The models and the properties file for tokenization, sentence splitting, part-of-speech tagging, named-entity recognition, lemmatization and parsing are alredy included in default config, therefore you can simply run ./tint.sh to have Tint read from the standard input and write to the standard output. The wrappers for entity linking, time expression extraction and keywords digging are not acivated by default because they need some additional configuration and software.

A super-quick example:

[code]
./tint.sh [enter]
[type text, including newlines]
[Ctrl+D]
[/code]

will output the result of the text analysis in a readable format.

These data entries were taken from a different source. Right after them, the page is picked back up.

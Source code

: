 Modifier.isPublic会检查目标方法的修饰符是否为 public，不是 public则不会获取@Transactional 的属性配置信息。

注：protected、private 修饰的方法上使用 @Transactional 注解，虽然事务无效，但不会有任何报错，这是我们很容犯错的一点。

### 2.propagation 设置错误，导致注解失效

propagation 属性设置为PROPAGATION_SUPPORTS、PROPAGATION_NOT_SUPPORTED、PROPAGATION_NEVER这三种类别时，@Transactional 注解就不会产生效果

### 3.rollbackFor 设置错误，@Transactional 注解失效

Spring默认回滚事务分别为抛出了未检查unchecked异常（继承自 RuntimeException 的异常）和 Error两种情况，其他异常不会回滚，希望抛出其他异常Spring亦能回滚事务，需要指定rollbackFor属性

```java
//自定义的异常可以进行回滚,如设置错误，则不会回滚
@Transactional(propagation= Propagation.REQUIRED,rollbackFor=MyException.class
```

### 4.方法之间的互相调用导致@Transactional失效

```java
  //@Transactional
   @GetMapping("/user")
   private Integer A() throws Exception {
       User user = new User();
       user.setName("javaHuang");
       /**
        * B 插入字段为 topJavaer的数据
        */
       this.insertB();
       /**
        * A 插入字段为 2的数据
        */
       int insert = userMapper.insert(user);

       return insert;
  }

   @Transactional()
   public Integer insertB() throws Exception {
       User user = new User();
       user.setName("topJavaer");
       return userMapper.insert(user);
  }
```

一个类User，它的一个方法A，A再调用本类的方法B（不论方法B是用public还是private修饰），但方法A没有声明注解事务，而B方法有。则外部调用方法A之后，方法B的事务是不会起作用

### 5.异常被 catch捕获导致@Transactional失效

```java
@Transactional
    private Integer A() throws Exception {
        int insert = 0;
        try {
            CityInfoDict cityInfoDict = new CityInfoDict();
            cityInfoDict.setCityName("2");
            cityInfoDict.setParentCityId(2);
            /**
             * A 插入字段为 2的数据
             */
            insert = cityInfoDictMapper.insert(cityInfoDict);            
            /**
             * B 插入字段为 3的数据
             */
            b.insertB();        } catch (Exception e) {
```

This use of Tint will result in loading the models after the Ctrl+D sequence, therefore you will wait some seconds before the text will be processed. You can also parse a plain text file using the command

[bash]
cat /path/to/plain.txt | ./tint.sh [enter]
[/bash]

If you don’t want to wait, you can load the models once, by importing Tint as a Maven module in an existing project or by running it as a server.

Running Tint as a web server

After uncompressing the Tint package (see above), you can run the tint-server.sh script to run it as a server. In particular the syntax is

[bash]
./tint-server.sh [options]
[/bash]

where [options] is documented as follows:

[code]
-c,–config [FILE] Configuration file
–debug enable verbose output
-h,–help display this help message and terminate
-p,–port [NUM] Host port (default 8012)
–properties [PROPS] Additional properties
–trace enable very verbose output
-v,–version display version information and terminate
[/code]

The -c and --properties options work similarly to the tint.sh script. With the -p option you can configure the listening port for the Tint server.

Once the server is loaded (the line INFO: [HttpServer] Started. will appear on standard output), you can test it by surfing to http://localhost:8012/tint?text=[text][/text]&format=[format] where [text][/text] is a text in Italian and [format] is the output format (see above in the ./tint.sh documentation).

For instance, surfing to

[code]
http://localhost:8012/tint?text=Barack%20Obama%20era%20il%20presidente%20degli%20Stati%20Uniti%20d%27America.
[/code]

will result in the JSON file containing all the desired annotations.

If you set the -p option, replace 8012 in the above example with the given port number.